- Melbourne, Victoria Australia

Information
- Type: Private; Higher Education Diploma programs
- Principal: Tony Cranshaw (Melbourne)
- Campus: Urban, Parks
- Affiliations: Bond University, Charles Sturt University, Deakin University, Edith Cowan University, Flinders University, Griffith University, La Trobe University, Murdoch University, Swinburne University of Technology, The University of Newcastle, University of Wollongong, Queensland University of Technology, RMIT University, University of Technology Sydney
- Website: www.taylorsunilink.edu.au

= Taylors UniLink =

Taylors UniLink was a private university located in the city of Melbourne, Australia, offering higher education diplomas.

Taylors UniLink was a business name of Study Group Australia Pty Limited which was a subsidiary of Study Group, a for-profit education provider. The accreditation of Study Group Australia Pty Limited was cancelled by the Australian Government effective 16 January 2019. Study Group’s registration to deliver vocational programs in Australia was cancelled by the Australian Skills Quality Authority (ASQA), citing a failure to provide necessary assessments and non-compliance with the VET Quality Framework.

== Partner Universities ==

Taylors UniLink had partnerships with fourteen universities across Australia.

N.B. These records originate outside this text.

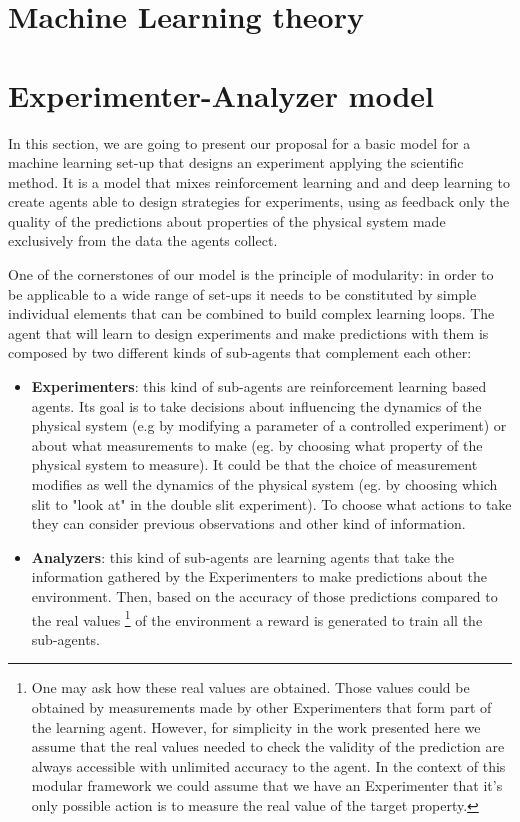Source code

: \documentclass[11pt,a4paper,twoside]{report}
\newcommand{\+}{\textnormal{+} }
\theoremstyle{definition}
\numberwithin{equation}{chapter}
\begin{document}
\chapter{Machine Learning theory} 

\chapter{Experimenter-Analyzer model}

In this section, we are going to present our proposal for a basic model for a
machine learning set-up that designs an experiment applying the scientific
method. It is a model that mixes reinforcement learning and and deep learning to
create agents able to design strategies for experiments, using as feedback only
the quality of the predictions about properties of the physical system made
exclusively from the data the agents collect. 

One of the cornerstones of our model is the principle of modularity: in order to
be applicable to a wide range of set-ups it needs to be constituted by simple
individual elements that can be combined to build complex learning loops. The
agent that will learn to design experiments and make predictions with them is
composed by two different kinds of sub-agents that complement each other:

\begin{itemize}
  \item \textbf{Experimenters}: this kind of sub-agents are reinforcement
  learning based agents. Its goal is to take decisions about influencing the
  dynamics of the physical system (e.g by modifying a parameter of a controlled
  experiment) or about what measurements to make (eg. by choosing what property
  of the physical system to measure). It could be that the choice of
  measurement modifies as well the dynamics of the physical system (eg. by
  choosing which slit to "look at" in the double slit experiment). To choose
  what actions to take they can consider previous observations and other kind of 
  information.
  \item \textbf{Analyzers}: this kind of sub-agents are learning agents
  that take the information gathered by the Experimenters to make predictions
  about the environment. Then, based on the accuracy of those predictions
  compared to the real values \footnote{One may ask how these real values are
  obtained. Those values could be obtained by measurements made by other
  Experimenters that form part of the learning agent. However, for simplicity in
  the work presented here we assume that the real values needed to check the
  validity of the prediction are always accessible with unlimited accuracy to
  the agent. In the context of this modular framework we could assume that we
  have an Experimenter that it's only possible action is to measure the real
  value of the target property.} of the environment a reward is generated to
  train all the sub-agents. 

\end{itemize}
\end{document}
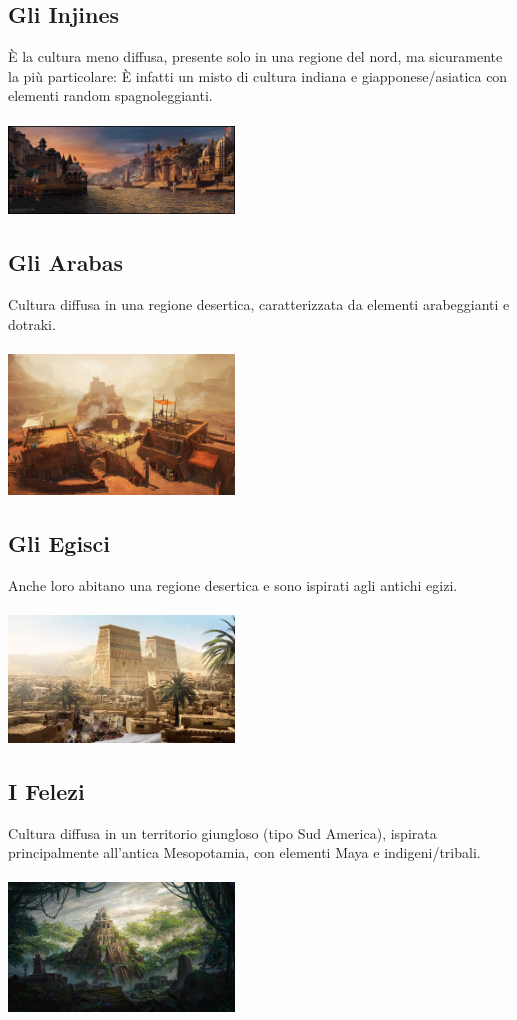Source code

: \documentclass[10pt, a4paper]{report}
\begin{document}
\begin{multicols}{2}
\subsection*{Gli Injines}
È la cultura meno diffusa, presente solo in una regione del nord, ma sicuramente la più particolare: È infatti un misto di cultura indiana e giapponese/asiatica con elementi random spagnoleggianti.\\
\\
\includegraphics[width=6cm]{injines.jpg}

\subsection*{Gli Arabas}
Cultura diffusa in una regione desertica, caratterizzata da elementi arabeggianti e dotraki.\\
\\
\includegraphics[width=6cm]{arabas.jpg}

\subsection*{Gli Egisci}
Anche loro abitano una regione desertica e sono ispirati agli antichi egizi.\\
\\
\includegraphics[width=6cm]{egisci.jpg}

\subsection*{I Felezi}
Cultura diffusa in un territorio giungloso (tipo Sud America), ispirata principalmente all'antica Mesopotamia, con elementi Maya e indigeni/tribali. \\
\\
\includegraphics[width=6cm]{felezi.jpg} 


\end{multicols}
\end{document}
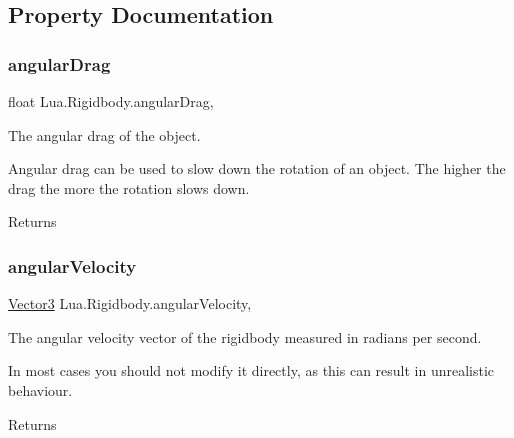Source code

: \subsection{Property Documentation}
\mbox{\label{class_lua_1_1_rigidbody_a901b3213408100236b17a3e55b64e6f7}} 
\subsubsection{\texorpdfstring{angularDrag}{angularDrag}}
{\footnotesize\ttfamily float Lua.\+Rigidbody.\+angular\+Drag\hspace{0.3cm}{\ttfamily [get]}, {\ttfamily [set]}}



The angular drag of the object. 

Angular drag can be used to slow down the rotation of an object. The higher the drag the more the rotation slows down. \begin{DoxyReturn}{Returns}

\end{DoxyReturn}
\mbox{\label{class_lua_1_1_rigidbody_ab88493ae1a778194017c0e3a87c0625d}} 
\subsubsection{\texorpdfstring{angularVelocity}{angularVelocity}}
{\footnotesize\ttfamily \mbox{\hyperlink{class_lua_1_1_vector3}{Vector3}} Lua.\+Rigidbody.\+angular\+Velocity\hspace{0.3cm}{\ttfamily [get]}, {\ttfamily [set]}}



The angular velocity vector of the rigidbody measured in radians per second. 

In most cases you should not modify it directly, as this can result in unrealistic behaviour. \begin{DoxyReturn}{Returns}

\end{DoxyReturn}
\mbox{\label{class_lua_1_1_rigidbody_ac537e281d009b3e07c93f7357fa743cd}} 
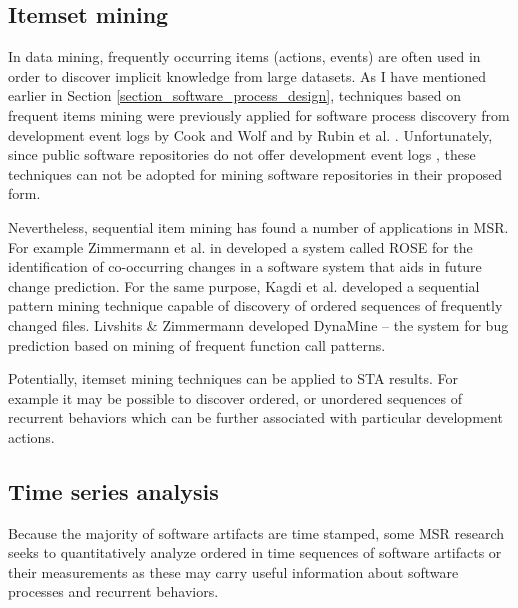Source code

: \subsection{Itemset mining}
In data mining, frequently occurring items (actions, events) are often used in order to discover implicit knowledge from
large datasets. As I have mentioned earlier in Section \ref{section_software_process_design}, techniques based on frequent
items mining were previously applied for software process discovery from development event logs 
by Cook and Wolf \cite{citeulike:328044} \cite{citeulike:5120757} \cite{citeulike:5128143} 
and by Rubin et al. \cite{citeulike:1885717}. Unfortunately, since public software repositories do not offer 
development event logs \cite{citeulike:1296888}, these techniques can not be adopted for mining software 
repositories in their proposed form.

Nevertheless, sequential item mining has found a number of applications in MSR.
For example Zimmermann et al. in \cite{citeulike:277045} developed a system called ROSE for the identification of 
co-occurring changes in a software system that aids in future change prediction. 
For the same purpose, Kagdi et al. \cite{citeulike:3929070} developed a sequential pattern mining technique capable of 
discovery of ordered sequences of frequently changed files. 
Livshits \& Zimmermann \cite{citeulike:393158} developed DynaMine -- the system for bug prediction based on mining 
of frequent function call patterns.

Potentially, itemset mining  techniques can be applied to STA results. For example it may be possible to discover ordered, or
unordered sequences of recurrent behaviors which can be further associated with particular development actions.

\subsection{Time series analysis}\label{chapter2_section-tsanalysis}
Because the majority of software artifacts are time stamped, some MSR research seeks to quantitatively analyze ordered 
in time sequences of software artifacts or their measurements as these may carry useful information about software 
processes and recurrent behaviors. 

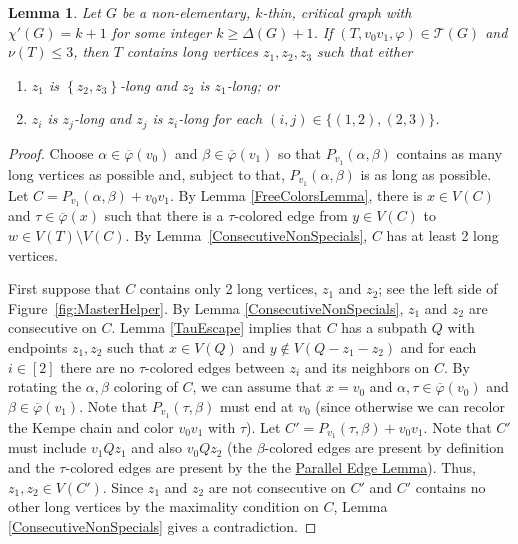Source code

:\documentclass[12pt]{article}
\theoremstyle{plain}
\newtheorem{lem}[thm]{Lemma}
\theoremstyle{definition}
\theoremstyle{remark}
\newcommand{\fancy}[1]{\mathcal{#1}}
\newcommand{\T}{\fancy{T}}
\newcommand{\set}[1]{\left\{ #1 \right\}}
\newcommand{\irange}[1]{\left[#1\right]}
\newcommand{\vph}{\varphi}
\newcommand{\vphn}{\overline{\varphi}}
\begin{document}
\begin{lem}\label{MasterHelper}
Let $G$ be a non-elementary, $k$-thin, critical graph with $\chi'(G) = k+1$ for
some integer $k \ge \Delta(G) + 1$.  If $(T, v_0v_1, \vph) \in \T(G)$ and
$\nu(T) \le 3$, then $T$ contains long vertices $z_1,z_2,z_3$ such that either 
\begin{enumerate}
\item $z_1$ is $\set{z_2,z_3}$-long and $z_2$ is $z_1$-long; or
\item $z_i$ is $z_j$-long and $z_j$ is $z_i$-long for each %
$(i,j)\in\{(1,2),(2,3)\}$.
\end{enumerate}
\end{lem}
\begin{proof}
Choose $\alpha \in \vphn(v_0)$ and $\beta \in \vphn(v_1)$ so that
$P_{v_1}(\alpha, \beta)$ contains as many long vertices as possible and,
subject to that, $P_{v_1}(\alpha,\beta)$ is as long as possible.
Let $C=P_{v_1}(\alpha,\beta)+v_0v_1$.
By Lemma \ref{FreeColorsLemma}, there is $x \in V(C)$ and $\tau \in \vphn(x)$
such that there is a $\tau$-colored edge from $y \in V(C)$ to $w \in V(T)
\setminus V(C)$.  By Lemma~\ref{ConsecutiveNonSpecials}, $C$ has at least 2
long vertices.

First suppose that $C$ contains only 2 long vertices, $z_1$ and $z_2$; see the
left side of Figure~\ref{fig:MasterHelper}.  By
Lemma \ref{ConsecutiveNonSpecials}, $z_1$ and $z_2$ are consecutive on $C$.
Lemma \ref{TauEscape} implies that $C$ has a subpath $Q$ 
with endpoints $z_1,z_2$ such that $x \in V(Q)$ and $y \not \in V(Q-z_1-z_2)$ 
and for each $i \in \irange{2}$ 
there are no $\tau$-colored edges between $z_i$ and its neighbors on $C$.
%
By rotating the $\alpha,\beta$ coloring of $C$, we can assume that $x = v_0$ and
$\alpha,\tau\in \vphn(v_0)$ and $\beta\in\vphn(v_1)$. 
Note that $P_{v_1}(\tau,\beta)$ must end at $v_0$ (since otherwise we can
recolor the Kempe chain and color $v_0v_1$ with $\tau$).  
Let $C' = P_{v_1}(\tau, \beta) + v_0v_1$.  Note that $C'$ must include $v_1Qz_1$
and also $v_0Qz_2$ (the $\beta$-colored edges are present by definition and the
$\tau$-colored edges are present by the 
the \hyperref[SpecialPath]{Parallel Edge Lemma}).  
Thus, $z_1,z_2\in
V(C')$.  Since $z_1$ and $z_2$ are not consecutive on $C'$
and $C'$ contains no other long vertices by the maximality condition on $C$,
Lemma \ref{ConsecutiveNonSpecials} gives a contradiction.


\end{proof}
\end{document}
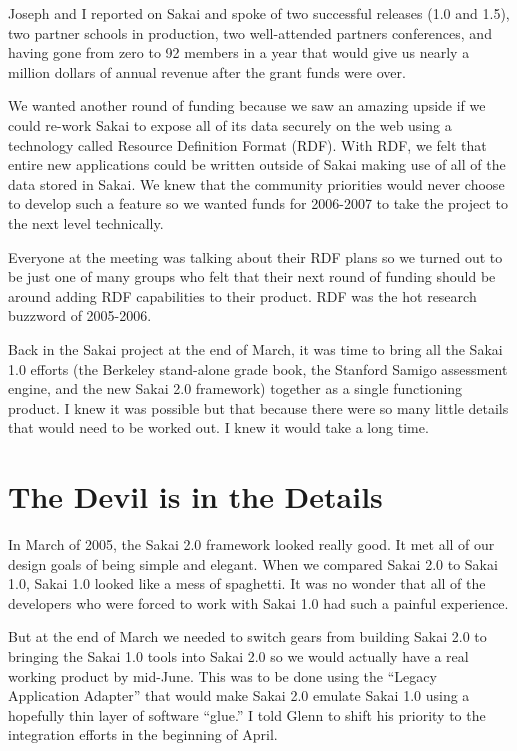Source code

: \documentclass[12pt]{book}
\begin{document}
Joseph and I reported on Sakai and spoke of two successful
releases (1.0 and 1.5), two partner schools in production,
two well-attended partners conferences, and having gone
from zero to 92 members in a year that would give us nearly
a million dollars of annual revenue after the grant funds
were over.

We wanted another round of funding because we saw an
amazing upside if we could re-work Sakai to expose all of
its data securely on the web using a technology called
Resource Definition Format (RDF).  With RDF, we felt that
entire new applications could be written outside of Sakai
making use of all of the data stored in Sakai.   We knew
that the community priorities would never choose to develop
such a feature so we wanted funds for 2006-2007 to take the
project to the next level technically.

Everyone at the meeting was talking about their RDF plans
so we turned out to be just one of many groups who felt
that their next round of funding should be around adding RDF
capabilities to their product.  RDF was the hot research
buzzword of 2005-2006.

Back in the Sakai project at the end of March, it was time
to bring all the Sakai 1.0 efforts (the Berkeley stand-alone grade book,
the Stanford Samigo assessment engine, and the new Sakai 2.0
framework) together as a single functioning product.
I knew it was possible but that because there were so many little
details that would need to be worked out.  I knew it would take
a long time.

\chapter{The Devil is in the Details}

In March of 2005, the Sakai 2.0 framework looked really good.
It met all of our design goals of being simple and elegant.
When we compared Sakai 2.0 to Sakai 1.0, Sakai 1.0 looked
like a mess of spaghetti.  It was no wonder that all
of the developers who were forced to work with Sakai 1.0
had such a painful experience.

But at the end of March we needed to switch gears from
building Sakai 2.0 to bringing the Sakai 1.0 tools
into Sakai 2.0 so we would actually have a real working product
by mid-June.  This was to be done using the ``Legacy
Application Adapter'' that would make Sakai 2.0 emulate
Sakai 1.0 using a hopefully thin layer of
software ``glue.''  I told Glenn to shift his priority
to the integration efforts in the beginning of April.
\end{document}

- Bond University (CRICOS 00017B)
- Charles Sturt University (CRICOS 00005F NSW, 01947G VIC and 02960B ACT)
- Deakin University (CRICOS 00113B)
- Edith Cowan University (CRICOS 00279B)
- Flinders University (CRICOS 00114A)
- Griffith University (CRICOS 00233E)
- La Trobe University (CRICOS 00115M)
- Murdoch University (CRICOS 00125J)
- Queensland University of Technology (CRICOS 00213J)
- RMIT University (CRICOS 00122A)
- Swinburne University of Technology (CRICOS 00111D)
- University of Technology Sydney (CRICOS 00099F)
- The University of Newcastle (CRICOS 00109J)
- University of Wollongong (CRICOS 00102E)

==Campus Facilities ==

Taylors UniLink campus was located in Melbourne city, housed in a building and near the city center.